If the tribunal finds that the answers to both (a) and (b) are in the affirmative it should award benefit from the date of claim to the date on which the claimant, on the evidence, ceased to satisfy the relevant conditions for entitlement provided the date of cessation falls before the date of the decision maker’s determination. If the date of cessation falls after the date of the decision maker’s determination the tribunal must make an open-ended award of benefit and leave it to the Secretary of State to supersede the award with effect from the date of cessation. This is because section 12(8)(b) of the 1998 Act prohibits the tribunal from making a decision wholly or partly on the basis of circumstances arising after the date of the adjudication officer’s decision”.
Therefore, in line with the above the tribunal in this case should not have limited the award of Disability Living Allowance to one year - it should have made an open-ended award and remitted the case to the Department to take account of any changes of circumstances that has occurred since the date of decision that was subject to the appeal. The tribunal’s failure to correctly apply the legislative requirements in article 13(8)(b) of the Social Security (Northern Ireland) Order 1998 renders its decision erroneous in law.’
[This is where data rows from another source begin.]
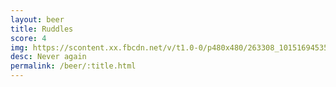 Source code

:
 ```yaml
---
layout: beer
title: Ruddles
score: 4
img: https://scontent.xx.fbcdn.net/v/t1.0-0/p480x480/263308_10151694535858745_1991147618_n.jpg?oh=ceadf87a8fba5515f275f561f75d5bae&oe=5894CEF0
desc: Never again
permalink: /beer/:title.html
---
```


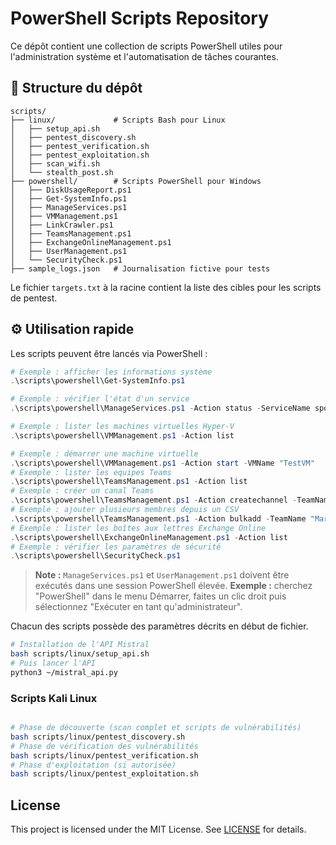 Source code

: # PowerShell Scripts Repository

Ce dépôt contient une collection de scripts PowerShell utiles pour l'administration système et l'automatisation de tâches courantes.

## 📂 Structure du dépôt

```
scripts/
├── linux/             # Scripts Bash pour Linux
│   ├── setup_api.sh
│   ├── pentest_discovery.sh
│   ├── pentest_verification.sh
│   ├── pentest_exploitation.sh
│   ├── scan_wifi.sh
│   └── stealth_post.sh
├── powershell/        # Scripts PowerShell pour Windows
│   ├── DiskUsageReport.ps1
│   ├── Get-SystemInfo.ps1
│   ├── ManageServices.ps1
│   ├── VMManagement.ps1
│   ├── LinkCrawler.ps1
│   ├── TeamsManagement.ps1
│   ├── ExchangeOnlineManagement.ps1
│   ├── UserManagement.ps1
│   └── SecurityCheck.ps1
├── sample_logs.json   # Journalisation fictive pour tests
```

Le fichier `targets.txt` à la racine contient la liste des cibles pour les scripts de pentest.

## ⚙️ Utilisation rapide

Les scripts peuvent être lancés via PowerShell :

```powershell
# Exemple : afficher les informations système
.\scripts\powershell\Get-SystemInfo.ps1

# Exemple : vérifier l'état d'un service
.\scripts\powershell\ManageServices.ps1 -Action status -ServiceName spooler

# Exemple : lister les machines virtuelles Hyper-V
.\scripts\powershell\VMManagement.ps1 -Action list

# Exemple : démarrer une machine virtuelle
.\scripts\powershell\VMManagement.ps1 -Action start -VMName "TestVM"
# Exemple : lister les equipes Teams
.\scripts\powershell\TeamsManagement.ps1 -Action list
# Exemple : créer un canal Teams
.\scripts\powershell\TeamsManagement.ps1 -Action createchannel -TeamName "Marketing" -ChannelName "Général"
# Exemple : ajouter plusieurs membres depuis un CSV
.\scripts\powershell\TeamsManagement.ps1 -Action bulkadd -TeamName "Marketing" -CsvPath .\users.csv
# Exemple : lister les boîtes aux lettres Exchange Online
.\scripts\powershell\ExchangeOnlineManagement.ps1 -Action list
# Exemple : vérifier les paramètres de sécurité
.\scripts\powershell\SecurityCheck.ps1
```
> **Note :** `ManageServices.ps1` et `UserManagement.ps1` doivent être exécutés dans une session PowerShell élevée.
> **Exemple :** cherchez "PowerShell" dans le menu Démarrer, faites un clic droit puis sélectionnez "Exécuter en tant qu'administrateur".

Chacun des scripts possède des paramètres décrits en début de fichier.

```bash
# Installation de l'API Mistral
bash scripts/linux/setup_api.sh
# Puis lancer l'API
python3 ~/mistral_api.py
```

### Scripts Kali Linux

```bash

# Phase de découverte (scan complet et scripts de vulnérabilités)
bash scripts/linux/pentest_discovery.sh
# Phase de vérification des vulnérabilités
bash scripts/linux/pentest_verification.sh
# Phase d'exploitation (si autorisée)
bash scripts/linux/pentest_exploitation.sh
```

## License

This project is licensed under the MIT License. See [LICENSE](LICENSE) for details.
14. I agree with Mr Hinton’s careful analysis and for the reasons which have been set out by him agree that the decision of the appeal tribunal is in error of law. The decision of the Commissioner in CDLA/2878/2000 has never been doubted. It is noted, together with the parallel decision in R(DLA) 3/01 in the annotation to section 12(8)(b) of the Social Security Act 1998 (the equivalent of article 13(8)(b) of the Social Security (Northern Ireland) Order 1998) in paragraph 1.442 of Volume III of Social Security Legislation 2017/2018. I accept that the principles set by the Commissioner apply in Northern Ireland and represent the proper approach to be taken by decision-making authorities, including appeal tribunals, in Northern Ireland.
15. Having found, for the reasons which are set out above, that the decision of the appeal tribunal is in error of law, I do not have to consider the appellant’s other grounds for appealing. I would indicate, however, that I would not have found the decision of the appeal tribunal to be in error of law on the other grounds cited by the appellant.
Disposal
16. The decision of the appeal tribunal dated 6 December 2016 is in error of law. Pursuant to the powers conferred on me by Article 15(8) of the Social Security (Northern Ireland) Order 1998, I set aside the decision appealed against.
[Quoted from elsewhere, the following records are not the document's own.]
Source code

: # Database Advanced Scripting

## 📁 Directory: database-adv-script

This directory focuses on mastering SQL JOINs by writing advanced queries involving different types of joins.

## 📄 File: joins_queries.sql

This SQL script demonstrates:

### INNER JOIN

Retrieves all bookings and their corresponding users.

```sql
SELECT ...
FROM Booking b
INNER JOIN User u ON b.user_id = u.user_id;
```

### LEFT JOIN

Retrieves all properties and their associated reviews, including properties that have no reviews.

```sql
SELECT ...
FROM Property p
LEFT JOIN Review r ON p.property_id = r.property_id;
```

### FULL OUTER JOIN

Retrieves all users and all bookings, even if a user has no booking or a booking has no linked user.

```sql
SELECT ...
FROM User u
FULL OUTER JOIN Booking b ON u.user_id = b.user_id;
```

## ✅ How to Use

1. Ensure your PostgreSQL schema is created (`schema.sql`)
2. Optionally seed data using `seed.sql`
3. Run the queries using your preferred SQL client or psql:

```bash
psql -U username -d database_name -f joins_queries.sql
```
17. I direct that the parties to the proceedings and the newly constituted appeal tribunal take into account the following:
(i) the decision under appeal is a decision of the Department, dated 17 December 2015 in which a decision maker of the Department decided that the appellant was not entitled to DLA from and including 16 November 2015;
(ii) the Department is directed to provide details of any subsequent claims to DLA and the outcome of any such claims to the appeal tribunal to which the appeal is being referred. The appeal tribunal is directed to take any evidence of subsequent claims to DLA into account in line with the principles set out in C20/04-05(DLA);
(iii) it will be for both parties to the proceedings to make submissions, and adduce evidence in support of those submissions, on all of the issues relevant to the appeal; and
(iv) it will be for the appeal tribunal to consider the submissions made by the parties to the proceedings on these issues, and any evidence adduced in support of them, and then to make its determination, in light of all that is before it.